It was hot outside.
Wait…delete that…it was stupid hot outside. I was standing in line under the misters at a popular fast food restaurant on the corner of Sunset and Highland in Los Angeles. There was a homeless guy—let’s call him John--behind me hoping to refill an old cup with some water.
Please don’t talk to me…please don’t ask me for money…
I made sure to look at my phone, and to pretend to be busy.
It worked. John never said a thing to me.
But then, I heard someone say something to the John: “Hey, can I buy you lunch?”
And just like that, everything changed.
The man--lets call him David—bought John lunch, sat at a table with him, and listened to everything he had to say. David didn’t say much—he asked a few questions, but mostly he just listened. It was simple, effortless, and perfect. It was true listening.
My table, where I sat alone, was next to theirs. I couldn’t help but eavesdrop and realize that I was in the midst of an amazing reminder: simply listening to someone is AWESOME.
- Listening is an act of Courage: Lets face it, listening with a desire to understand, not a desire to respond, is a courageous thing to do. You’re surrendering your time and presence to another person. Listening is a commitment to value the thoughts, emotions, and experiences of another person over your own thoughts, emotions, or experiences. In that moment, you have decided that they are more important than you. Other over self. That is the definition of courage. That’s the nature of listening.
- Listening cultivates Patience: If you’re like me, you’re always in a hurry. When we rush, time moves very quickly and it’s hard to stay present to the moment. But listening gives us the opportunity to be patient, to slow time, and be more present to the things around us. After all, you can’t listen to someone if you’re in a hurry to get to your next appointment.

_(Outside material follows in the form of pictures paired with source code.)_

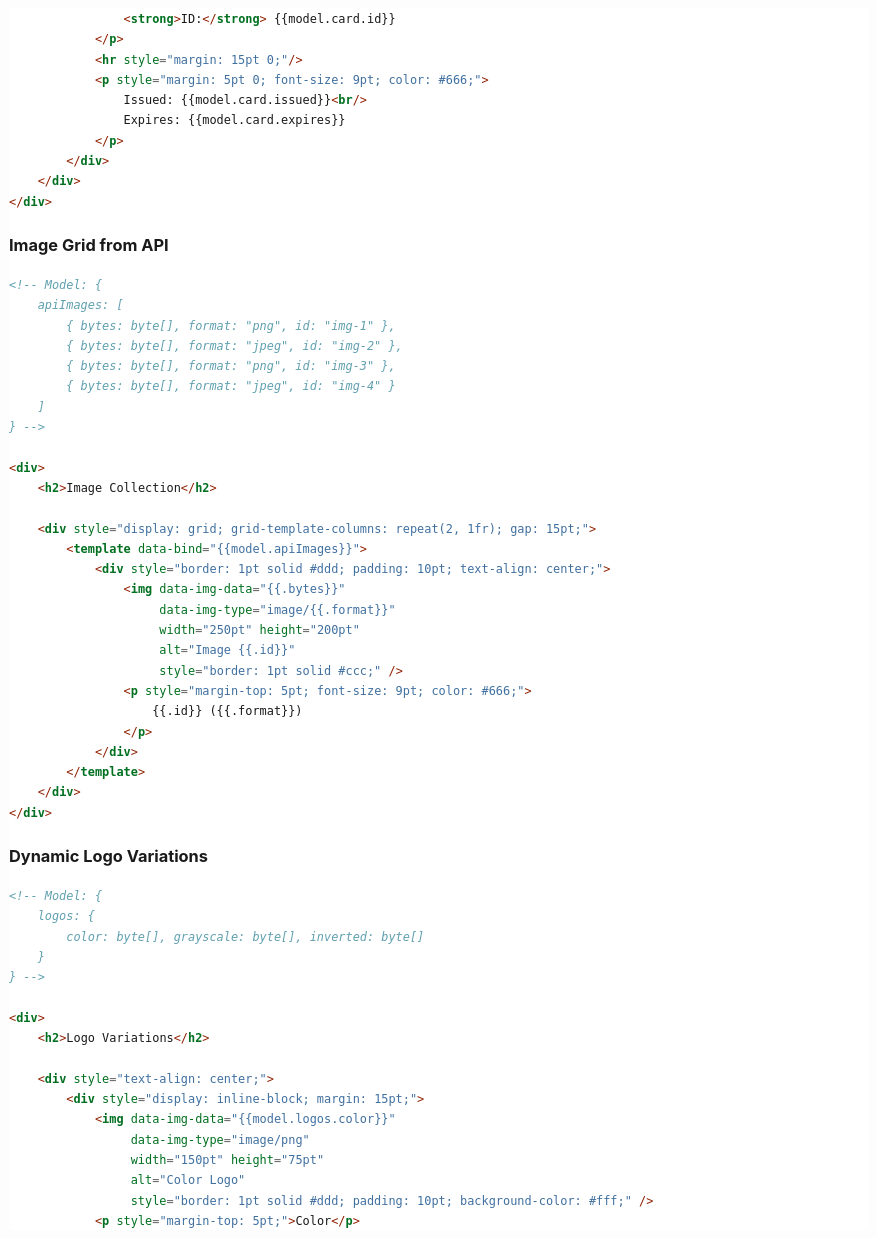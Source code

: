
 ```html
                <strong>ID:</strong> {{model.card.id}}
            </p>
            <hr style="margin: 15pt 0;"/>
            <p style="margin: 5pt 0; font-size: 9pt; color: #666;">
                Issued: {{model.card.issued}}<br/>
                Expires: {{model.card.expires}}
            </p>
        </div>
    </div>
</div>
```

### Image Grid from API

```html
<!-- Model: {
    apiImages: [
        { bytes: byte[], format: "png", id: "img-1" },
        { bytes: byte[], format: "jpeg", id: "img-2" },
        { bytes: byte[], format: "png", id: "img-3" },
        { bytes: byte[], format: "jpeg", id: "img-4" }
    ]
} -->

<div>
    <h2>Image Collection</h2>

    <div style="display: grid; grid-template-columns: repeat(2, 1fr); gap: 15pt;">
        <template data-bind="{{model.apiImages}}">
            <div style="border: 1pt solid #ddd; padding: 10pt; text-align: center;">
                <img data-img-data="{{.bytes}}"
                     data-img-type="image/{{.format}}"
                     width="250pt" height="200pt"
                     alt="Image {{.id}}"
                     style="border: 1pt solid #ccc;" />
                <p style="margin-top: 5pt; font-size: 9pt; color: #666;">
                    {{.id}} ({{.format}})
                </p>
            </div>
        </template>
    </div>
</div>
```

### Dynamic Logo Variations

```html
<!-- Model: {
    logos: {
        color: byte[], grayscale: byte[], inverted: byte[]
    }
} -->

<div>
    <h2>Logo Variations</h2>

    <div style="text-align: center;">
        <div style="display: inline-block; margin: 15pt;">
            <img data-img-data="{{model.logos.color}}"
                 data-img-type="image/png"
                 width="150pt" height="75pt"
                 alt="Color Logo"
                 style="border: 1pt solid #ddd; padding: 10pt; background-color: #fff;" />
            <p style="margin-top: 5pt;">Color</p>
```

- Listening Validates the speaker: When a person has been heard, they feel as if their story mattered. Since stories are the substance of our lives, when we feel that our stories mattered to someone, we feel as if we matter. Every time you listen to someone, you validate them and remind them that they matter.

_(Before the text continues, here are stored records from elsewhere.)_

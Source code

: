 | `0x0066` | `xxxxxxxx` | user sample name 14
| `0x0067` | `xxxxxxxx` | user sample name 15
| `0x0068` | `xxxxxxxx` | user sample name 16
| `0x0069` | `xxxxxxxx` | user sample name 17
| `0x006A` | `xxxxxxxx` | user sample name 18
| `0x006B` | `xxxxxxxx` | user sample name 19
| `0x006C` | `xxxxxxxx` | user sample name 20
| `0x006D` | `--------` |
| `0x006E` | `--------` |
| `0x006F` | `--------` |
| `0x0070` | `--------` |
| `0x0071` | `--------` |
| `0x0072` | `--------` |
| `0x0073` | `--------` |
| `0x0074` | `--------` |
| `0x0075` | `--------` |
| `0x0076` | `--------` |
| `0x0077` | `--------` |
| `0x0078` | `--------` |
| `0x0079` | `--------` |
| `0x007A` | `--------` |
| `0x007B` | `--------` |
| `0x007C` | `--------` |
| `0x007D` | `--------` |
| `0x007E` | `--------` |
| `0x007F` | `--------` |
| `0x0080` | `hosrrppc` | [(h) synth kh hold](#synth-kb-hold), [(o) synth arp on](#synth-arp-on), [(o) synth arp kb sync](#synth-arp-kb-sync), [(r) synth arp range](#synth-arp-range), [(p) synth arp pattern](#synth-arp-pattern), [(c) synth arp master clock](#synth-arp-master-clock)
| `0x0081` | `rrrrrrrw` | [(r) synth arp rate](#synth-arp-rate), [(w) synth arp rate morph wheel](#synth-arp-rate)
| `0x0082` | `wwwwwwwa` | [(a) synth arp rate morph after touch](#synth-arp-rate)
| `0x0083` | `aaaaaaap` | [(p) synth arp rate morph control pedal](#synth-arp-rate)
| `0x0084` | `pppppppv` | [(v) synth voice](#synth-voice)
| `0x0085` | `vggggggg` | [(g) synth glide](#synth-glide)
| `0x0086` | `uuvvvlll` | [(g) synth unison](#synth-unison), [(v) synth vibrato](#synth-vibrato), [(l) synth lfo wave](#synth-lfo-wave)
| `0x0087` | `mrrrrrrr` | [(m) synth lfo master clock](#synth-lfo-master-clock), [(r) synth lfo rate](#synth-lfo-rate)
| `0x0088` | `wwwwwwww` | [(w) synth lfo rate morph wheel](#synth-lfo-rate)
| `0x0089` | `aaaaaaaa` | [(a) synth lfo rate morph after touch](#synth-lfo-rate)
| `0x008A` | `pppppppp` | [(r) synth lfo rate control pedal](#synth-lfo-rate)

David had the courage to reach out to John and the patience to listen to his stories.
He spent his lunch validating the life of a man who I overlooked.
He spent his lunch unwittingly reminding me to be a better person.
He spent his lunch making the world a better place.
And all he did was listen.
I spent my lunch eating a chicken sandwich.
And all I did was eavesdrop.
If you recognize the opportunity to listen, will you have the courage and the patience to validate another person? …or will you look at your phone and pretend to be busy?